WORK ITEM: Only lines containing the string "respectively" belong in the answer; copy all of them from the entries.

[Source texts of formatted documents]
******************************
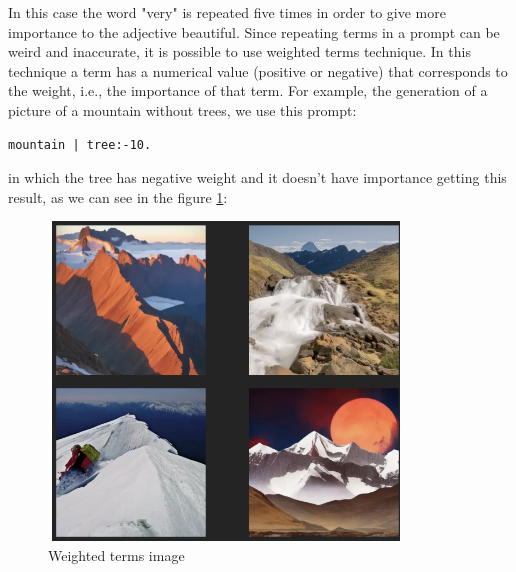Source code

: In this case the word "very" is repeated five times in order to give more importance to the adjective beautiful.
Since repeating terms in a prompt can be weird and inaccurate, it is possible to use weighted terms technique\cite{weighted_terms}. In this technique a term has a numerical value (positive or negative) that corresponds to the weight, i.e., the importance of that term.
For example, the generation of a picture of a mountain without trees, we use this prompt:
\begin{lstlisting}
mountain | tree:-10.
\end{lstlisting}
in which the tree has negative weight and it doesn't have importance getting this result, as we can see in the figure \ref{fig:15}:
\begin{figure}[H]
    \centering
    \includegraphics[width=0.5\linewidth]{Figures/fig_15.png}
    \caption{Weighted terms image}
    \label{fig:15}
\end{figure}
******************************
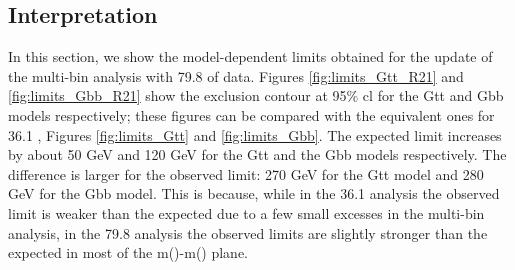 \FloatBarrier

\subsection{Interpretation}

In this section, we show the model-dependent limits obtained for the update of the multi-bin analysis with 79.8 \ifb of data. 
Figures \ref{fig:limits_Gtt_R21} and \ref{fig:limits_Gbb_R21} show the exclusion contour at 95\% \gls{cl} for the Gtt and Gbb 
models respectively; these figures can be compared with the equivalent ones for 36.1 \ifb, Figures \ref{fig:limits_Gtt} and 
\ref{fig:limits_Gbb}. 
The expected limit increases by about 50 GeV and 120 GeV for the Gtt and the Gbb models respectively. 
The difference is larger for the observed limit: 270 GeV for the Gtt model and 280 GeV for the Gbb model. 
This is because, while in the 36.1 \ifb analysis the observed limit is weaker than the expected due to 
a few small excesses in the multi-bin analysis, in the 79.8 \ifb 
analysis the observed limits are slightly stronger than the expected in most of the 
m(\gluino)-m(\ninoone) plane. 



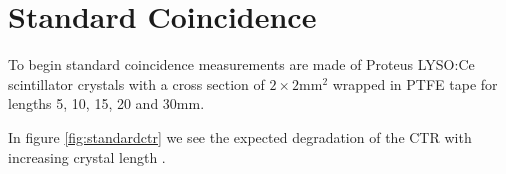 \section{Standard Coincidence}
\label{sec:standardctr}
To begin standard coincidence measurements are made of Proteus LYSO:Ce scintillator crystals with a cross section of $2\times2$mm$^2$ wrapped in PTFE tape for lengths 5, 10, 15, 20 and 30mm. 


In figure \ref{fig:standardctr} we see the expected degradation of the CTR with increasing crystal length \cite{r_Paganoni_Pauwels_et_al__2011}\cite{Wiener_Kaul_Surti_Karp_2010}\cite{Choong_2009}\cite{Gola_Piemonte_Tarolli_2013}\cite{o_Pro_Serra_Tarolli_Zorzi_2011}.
******************************
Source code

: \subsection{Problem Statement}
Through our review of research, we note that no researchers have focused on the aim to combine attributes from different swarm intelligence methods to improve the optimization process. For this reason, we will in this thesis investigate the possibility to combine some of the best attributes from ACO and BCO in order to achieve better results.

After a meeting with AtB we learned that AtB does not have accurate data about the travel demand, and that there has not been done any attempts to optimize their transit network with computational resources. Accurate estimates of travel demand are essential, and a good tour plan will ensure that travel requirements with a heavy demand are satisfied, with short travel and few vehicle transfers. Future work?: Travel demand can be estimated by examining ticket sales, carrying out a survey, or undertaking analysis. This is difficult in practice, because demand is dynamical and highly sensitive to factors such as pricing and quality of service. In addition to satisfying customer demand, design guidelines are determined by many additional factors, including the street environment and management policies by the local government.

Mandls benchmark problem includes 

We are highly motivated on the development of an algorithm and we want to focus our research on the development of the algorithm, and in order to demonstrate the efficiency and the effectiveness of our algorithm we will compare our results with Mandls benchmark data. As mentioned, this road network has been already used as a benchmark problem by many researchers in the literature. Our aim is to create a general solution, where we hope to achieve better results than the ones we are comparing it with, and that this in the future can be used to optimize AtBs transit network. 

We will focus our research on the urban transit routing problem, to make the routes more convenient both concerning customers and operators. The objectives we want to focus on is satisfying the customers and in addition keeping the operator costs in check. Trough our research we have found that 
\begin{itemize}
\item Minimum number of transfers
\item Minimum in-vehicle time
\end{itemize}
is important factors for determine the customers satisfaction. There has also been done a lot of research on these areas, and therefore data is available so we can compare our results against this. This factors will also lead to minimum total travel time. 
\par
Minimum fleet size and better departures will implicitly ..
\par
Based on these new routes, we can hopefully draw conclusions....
******************************
OUTPUT OF THE EXERCISE:
models respectively; these figures can be compared with the equivalent ones for 36.1 \ifb, Figures \ref{fig:limits_Gtt} and 
The expected limit increases by about 50 GeV and 120 GeV for the Gtt and the Gbb models respectively. 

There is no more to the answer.